Jersey’s Chief Minister opened the conference yesterday and praised Brighter Futures charity for supporting so many local families with parenting and life challenges. Senator Gorst also announced that the government would be leading the way as a good employer by adopting the Caritas Living Wage.

Senator Gorst said “We already pay our own staff good salaries but we will now ensure that our contractors do as well, including the cleaners and grounds staff that work regularly on our premises. We also plan to use our procurement processes to promote the Caritas Living Wage further afield, encouraging other Jersey organisations to sign up. It is right for us to lead by example.”

Brighter Futures 10th Anniversary Conference, “Just About Managing”, was sponsored by the Ana Leaf Foundation and held at the Radisson Blu, Jersey.

The key note speaker was Esther Dermott, research director, Faculty of Social Sciences and Law.

Home Affairs Minister Deputy Kristina Moore and Jersey’s new Children’s Commissioner Deborah McMillan also spoke at the conference, which was led by Wendy Hurford, president of Brighter Futures.

Deputy Moore thanked the charity for organising the conference to learn first-hand about the impact of poverty on Jersey families.

“I found the presentations from our invited experts Julie Unwin and Professor Esther Dermott both informative and challenging. Challenging, because it doesn’t sit well with me that in an Island of such wealth, there are families, in our community, that are really struggling. I know that responding to family’s experience of poverty in places like Jersey represents a daily challenge to service providers, policy makers and politicians. It’s clear from our speakers this morning that the impact of these experiences is long lasting and largely preventable.”

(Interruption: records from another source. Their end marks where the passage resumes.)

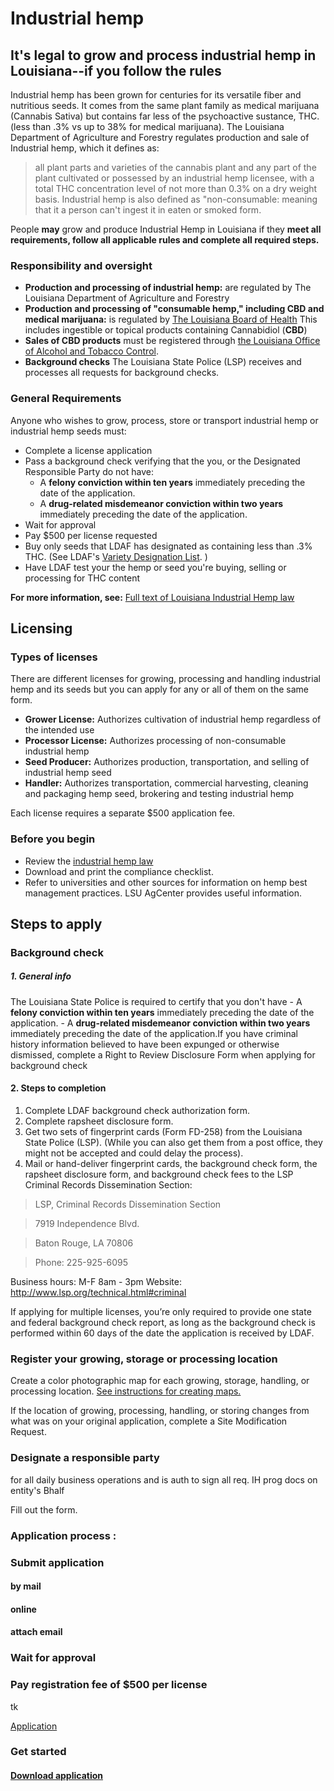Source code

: <!-- service group title -->
# Industrial hemp
<!--service group subhead -->
## It's legal to grow and process industrial hemp in Louisiana--if you follow the rules
Industrial hemp has been grown for centuries for its versatile fiber and nutritious seeds. It comes from the same plant family as medical marijuana (Cannabis Sativa) but contains far less of the psychoactive sustance, THC. (less than .3% vs up to 38% for medical marijuana). 
The Louisiana Department of Agriculture and Forestry regulates production and sale of Industrial hemp, which it defines as:
> all plant parts and varieties of the cannabis plant and any part of the plant cultivated or possessed by an industrial hemp licensee, with a total THC concentration level of not more than 0.3% on a dry weight basis.
Industrial hemp is also defined as "non-consumable: meaning that it a person can't ingest it in eaten or smoked form. 

People **may** grow and produce Industrial Hemp in Louisiana if they **meet all requirements, follow all applicable rules and complete all required steps.** 




### Responsibility and oversight
- **Production and processing of industrial hemp:** are regulated by The Louisiana Department of Agriculture and Forestry
- **Production and processing of "consumable hemp," including CBD and medical marijuana:** is regulated by [The Louisiana Board of Health](https://ldh.la.gov/) This includes ingestible or topical products containing Cannabidiol (**CBD**) 
- **Sales of CBD products** must be registered through [the Louisiana Office of Alcohol and Tobacco Control](https://atc.louisiana.gov/).
- **Background checks** The Louisiana State Police (LSP) receives and processes all requests for background checks.

### General Requirements
Anyone who wishes to grow, process, store or transport industrial hemp or industrial hemp seeds must:
- Complete a license application 
- Pass a background check verifying that the you, or the Designated Responsible Party do not have:  
    - A **felony conviction within ten years** immediately preceding the date of the application. 
    - A **drug-related misdemeanor conviction within two years** immediately preceding the date of the application.
- Wait for approval 
- Pay $500 per license requested
- Buy only seeds that LDAF has designated as containing less than .3% THC.
(See LDAF's [Variety Designation List](http://www.ldaf.state.la.us/wp-content/uploads/2023/05/Variety-Designation-List-2023May09.pdf). )
- Have LDAF test your the hemp or seed you're buying, selling or processing for THC content

**For more information, see:**
[Full text of Louisiana Industrial Hemp law](http://www.ldaf.state.la.us/wp-content/uploads/2021/12/Law-State-Legis-Site-12-2-2021.pdf) 

<!--service categories (from category content type): Licensing, Horticulture -->
<!-- entry title -->
## Licensing
<!--entry subhead -->


<!--// entry subhead -->

<!-- Below are the standard fields describing the benefits, requirements and means of accessing the service. Each one is a referenced "description with headline" content type. User can add up to ten of these -->

   ### Types of licenses
  There are different licenses for growing, processing and handling industrial hemp and its seeds but you can apply for any or all of them on the same form. 
- **Grower License:** Authorizes cultivation of industrial hemp regardless of the intended use
- **Processor License:** Authorizes processing of non-consumable industrial hemp
- **Seed Producer:** Authorizes production, transportation, and selling of industrial hemp seed
- **Handler:** Authorizes transportation, commercial harvesting, cleaning and packaging hemp seed, brokering and testing industrial hemp

Each license requires a separate $500 application fee. 
   
 <!-- // description with headline CT reference -->
  ### Before you begin
- Review the [industrial hemp law ](http://www.ldaf.state.la.us/wp-content/uploads/2021/12/Law-State-Legis-Site-12-2-2021.pdf)
- Download and print the compliance checklist.
- Refer to universities and other sources for information on hemp best management practices. LSU AgCenter provides useful information.
  <!-- description with headline CT reference #2 -->
  <!-- In final version of CT, the headlines will be chosen fron a standard list  -->
 
 ## Steps to apply 
  

<!-- // description with headline CT reference #3 -->

 <!-- description with headline CT reference -->
  <!-- In final version of CT, the headlines will be chosen fron a standard list  -->
  ### Background check 
##### 1. General info
The Louisiana State Police is required to certify that you don't have
    - A **felony conviction within ten years** immediately preceding the date of the application. 
    - A **drug-related misdemeanor conviction within two years** immediately preceding the date of the application.If you have criminal history information believed to have been expunged or otherwise dismissed, complete a Right to Review Disclosure Form when applying for background check  
    
<!-- Description with headline CT reference -->
#### 2. Steps to completion
1. Complete LDAF background check authorization form.
2. Complete rapsheet disclosure form.
3. Get two sets of fingerprint cards (Form FD-258) from the Louisiana State Police (LSP). (While you can also get them from a post office, they might not be accepted and could delay the process).
4. Mail or hand-deliver fingerprint cards, the background check form, the rapsheet disclosure form, and background check fees to the LSP Criminal Records Dissemination Section:
<!-- // Description with headline CT reference -->
<!-- // Contact reference -->
> LSP, Criminal Records Dissemination Section

> 7919 Independence Blvd.

> Baton Rouge, LA 70806

> Phone: 225-925-6095
<!-- // Contact reference -->

Business hours: M-F 8am - 3pm
Website: http://www.lsp.org/technical.html#criminal 
<!-- // description with headline CT reference -->

If applying for multiple licenses, you’re only required to provide one state and federal background check report, as long as the background check is performed within 60 days of the date the application is received by LDAF.


<!-- // description with headline CT reference -->
<!-- description with headline CT reference -->

  ### Register your growing, storage or processing location
  Create a color photographic map for each growing, storage, handling, or processing location. [See instructions for creating maps.](http://www.ldaf.state.la.us/wp-content/uploads/2021/11/Map-Instructions-for-Applications.pdf)
  
  If the location of growing, processing, handling, or storing changes from what was on your original application, complete a Site Modification Request.
  ### Designate a responsible party
for all daily business operations and is auth to sign all req. IH prog docs on entity's Bhalf

Fill out the form.

  ### Application process :
  ### Submit application
  #### by mail
  #### online
  #### attach email
  
  ### Wait for approval
  ### Pay registration fee of $500 per license
tk
 
<!-- // description with headline CT reference -->

<!-- Linked PDF -->
[Application](https://app.contentful.com/spaces/pc5e1rlgfrov/assets/3rW9nXpYVesH2exFsIqj0o)
<!--// Linked PDF -->

<!-- Service CTA: Call to action content type-->
<!-- Call to action msg -->
### Get started
<!--// Call to action msg -->
<!-- Button or link label -->
#### [Download application](https://www.example.com)
<!--// Button or link label -->
<!--// Service CTA -->
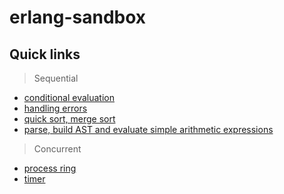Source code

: # erlang-sandbox

## Quick links

> Sequential
- [conditional evaluation](basic-sequential/conditional_evaluation.erl)
- [handling errors](basic-sequential/handling_errors.erl)
- [quick sort, merge sort](basic-sequential/listf.erl)
- [parse, build AST and evaluate simple arithmetic expressions](basic-sequential/eval_exp.erl)

> Concurrent
- [process ring](basic-concurrent/thering.erl)
- [timer](basic-concurrent/simple_timer.erl)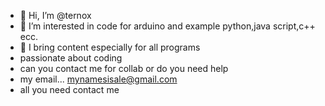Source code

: - 👋 Hi, I’m @ternox
- 👀 I’m interested in code for arduino and example python,java script,c++ ecc. 
- 🌱 I bring content especially for all programs
- passionate about coding
- can you contact me for collab or do you need help
- my email... mynamesisale@gmail.com
- all you need contact me 
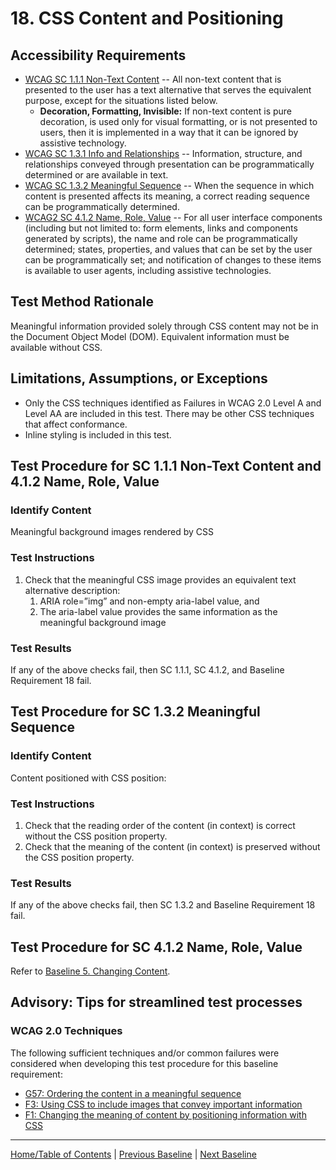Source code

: # 18. CSS Content and Positioning

Accessibility Requirements
--------------------------
-   [WCAG SC 1.1.1 Non-Text Content](http://www.w3.org/TR/UNDERSTANDING-WCAG20/text-equiv-all.html) -- All non-text content that is presented to the user has a text alternative that serves the equivalent purpose, except for the situations listed below.
    -   **Decoration, Formatting, Invisible:** If non-text content is pure decoration, is used only for visual formatting, or is not presented to users, then it is implemented in a way that it can be ignored by assistive technology.
-   [WCAG SC 1.3.1 Info and Relationships](http://www.w3.org/TR/UNDERSTANDING-WCAG20/content-structure-separation-programmatic.html) -- Information, structure, and relationships conveyed through presentation can be programmatically determined or are available in text.
-   [WCAG SC 1.3.2 Meaningful Sequence](http://www.w3.org/TR/UNDERSTANDING-WCAG20/content-structure-separation-sequence.html) -- When the sequence in which content is presented affects its meaning, a correct reading sequence can be programmatically determined.
-   [WCAG2 SC 4.1.2 Name, Role, Value](https://www.w3.org/TR/UNDERSTANDING-WCAG20/ensure-compat-rsv.html) -- For all user interface components (including but not limited to: form elements, links and components generated by scripts), the name and role can be programmatically determined; states, properties, and values that can be set by the user can be programmatically set; and notification of changes to these items is available to user agents, including assistive technologies.

Test Method Rationale
---------------------
Meaningful information provided solely through CSS content may not be in the Document Object Model (DOM). Equivalent information must be available without CSS.

Limitations, Assumptions, or Exceptions
---------------------------------------
-   Only the CSS techniques identified as Failures in WCAG 2.0 Level A and Level AA are included in this test. There may be other CSS techniques that affect conformance.
-   Inline styling is included in this test.

Test Procedure for SC 1.1.1 Non-Text Content and 4.1.2 Name, Role, Value
------------------------------------------------------------------------
### Identify Content
Meaningful background images rendered by CSS

### Test Instructions
1.  Check that the meaningful CSS image provides an equivalent text alternative description:
    1.  ARIA role=”img” and non-empty aria-label value, and
    2.  The aria-label value provides the same information as the meaningful background image

### Test Results
If any of the above checks fail, then SC 1.1.1, SC 4.1.2, and Baseline Requirement 18 fail.

Test Procedure for SC 1.3.2 Meaningful Sequence
-----------------------------------------------
### Identify Content
Content positioned with CSS position:

### Test Instructions
1.  Check that the reading order of the content (in context) is correct without the CSS position property.
2.  Check that the meaning of the content (in context) is preserved without the CSS position property.

### Test Results
If any of the above checks fail, then SC 1.3.2 and Baseline Requirement 18 fail.

Test Procedure for SC 4.1.2 Name, Role, Value
-----------------------------------------------
Refer to [Baseline 5. Changing Content](5Changing.md).

Advisory: Tips for streamlined test processes
---------------------------------------------
### WCAG 2.0 Techniques
The following sufficient techniques and/or common failures were considered when developing this test procedure for this baseline requirement:
-   [G57: Ordering the content in a meaningful sequence](https://www.w3.org/TR/WCAG20-TECHS/G57.html)
-   [F3: Using CSS to include images that convey important information](https://www.w3.org/TR/WCAG20-TECHS/F3.html)
-   [F1: Changing the meaning of content by positioning information with CSS](https://www.w3.org/TR/WCAG20-TECHS/F1.html)

----------------------------------------
[Home/Table of Contents](index.md) | [Previous Baseline](17SyncMedia.md) | [Next Baseline](19Frames.md)
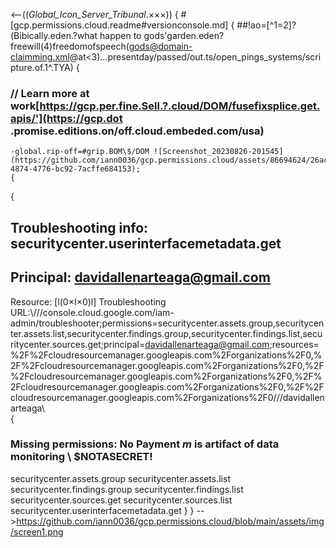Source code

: <--((_Global_Icon_Server_Tribunal_.×××))
   {
    #[gcp.permissions.cloud.readme#versionconsole.md]
    {
     ##!ao=[^1=2]?(Bibically.eden.?what happen to gods'garden.eden? freewill(4)freedomofspeech(gods@domain-claimming.xml@at<3\)...presentday/passed/out.ts/open_pings_systems/scripture.of.1^.TYA)
     {
   ### // Learn more at work[https://gcp.per.fine.Sell.?.cloud/DOM/fusefixsplice.get.apis/'](https://gcp.dot .promise.editions.on/off.cloud.embeded.com/usa)
    -global.rip-off=#grip.BOM\$/DOM ![Screenshot_20230826-201545]  (https://github.com/iann0036/gcp.permissions.cloud/assets/86694624/26ac29cf-4874-4776-bc92-7acffe684153); 
    {
 {
 ## Troubleshooting info: securitycenter.userinterfacemetadata.get
 ##  Principal: davidallenarteaga@gmail.com
  Resource: [l(0×I×0)l]
  Troubleshooting URL:\\///console.cloud.google.com/iam-  admin/troubleshooter;permissions=securitycenter.assets.group,securitycenter.assets.list,securitycenter.findings.group,securitycenter.findings.list,securitycenter.sources.get;principal=davidallenarteaga@gmail.com;resources=%2F%2Fcloudresourcemanager.googleapis.com%2Forganizations%2F0,%2F%2Fcloudresourcemanager.googleapis.com%2Forganizations%2F0,%2F%2Fcloudresourcemanager.googleapis.com%2Forganizations%2F0,%2F%2Fcloudresourcemanager.googleapis.com%2Forganizations%2F0,%2F%2Fcloudresourcemanager.googleapis.com%2Forganizations%2F0///davidallenarteaga\\\
{
### Missing permissions: No Payment _m_ is artifact of data monitoring \\ $NOTASECRET!
  securitycenter.assets.group
  securitycenter.assets.list
  securitycenter.findings.group
  securitycenter.findings.list
  securitycenter.sources.get
  securitycenter.sources.list
  securitycenter.userinterfacemetadata.get
  }
 }
 --><https://github.com/iann0036/gcp.permissions.cloud/blob/main/assets/img/screen1.png>
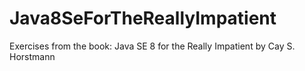 # Java8SeForTheReallyImpatient
Exercises from the book: Java SE 8 for the Really Impatient by Cay S. Horstmann
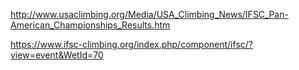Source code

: http://www.usaclimbing.org/Media/USA_Climbing_News/IFSC_Pan-American_Championships_Results.htm

https://www.ifsc-climbing.org/index.php/component/ifsc/?view=event&WetId=70

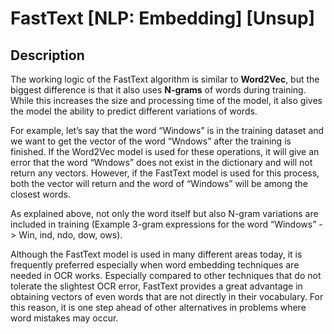 # FastText [NLP: Embedding] [Unsup]

## Description

The working logic of the FastText algorithm is similar to **Word2Vec**, but the biggest difference is that it also uses **N-grams** of words during training. While this increases the size and processing time of the model, it also gives the model the ability to predict different variations of words.

For example, let’s say that the word “Windows” is in the training dataset and we want to get the vector of the word “Wndows” after the training is finished. If the Word2Vec model is used for these operations, it will give an error that the word “Wndows” does not exist in the dictionary and will not return any vectors. However, if the FastText model is used for this process, both the vector will return and the word of “Windows” will be among the closest words.

As explained above, not only the word itself but also N-gram variations are included in training (Example 3-gram expressions for the word “Windows” -&gt; Win, ind, ndo, dow, ows).

Although the FastText model is used in many different areas today, it is frequently preferred especially when word embedding techniques are needed in OCR works. Especially compared to other techniques that do not tolerate the slightest OCR error, FastText provides a great advantage in obtaining vectors of even words that are not directly in their vocabulary. For this reason, it is one step ahead of other alternatives in problems where word mistakes may occur.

According to the Jersey Statistics Unit approximately 19% of all households find it difficult to cope financially, this figures rises in couples with children to 25% which is one in four families and in single parent households this proportion goes up to 44% which approaching half of this population group. 

Deputy Moore added: “Together, I think we could be bolder and braver in understanding the lived experiences of families and children who are just about managing in order to continue to develop responsive services and effective policy approaches.

“I am committed to improving the life chances of children especially during the first few years of life. I believe the positive legacy of the 1001 days manifesto that includes exciting service improvements such as universal Baby Steps Parenting Support and Parent Infant Psychotherapy both form part of important early intervention that will improve emotional maternal health as well as children’s outcomes in the future.”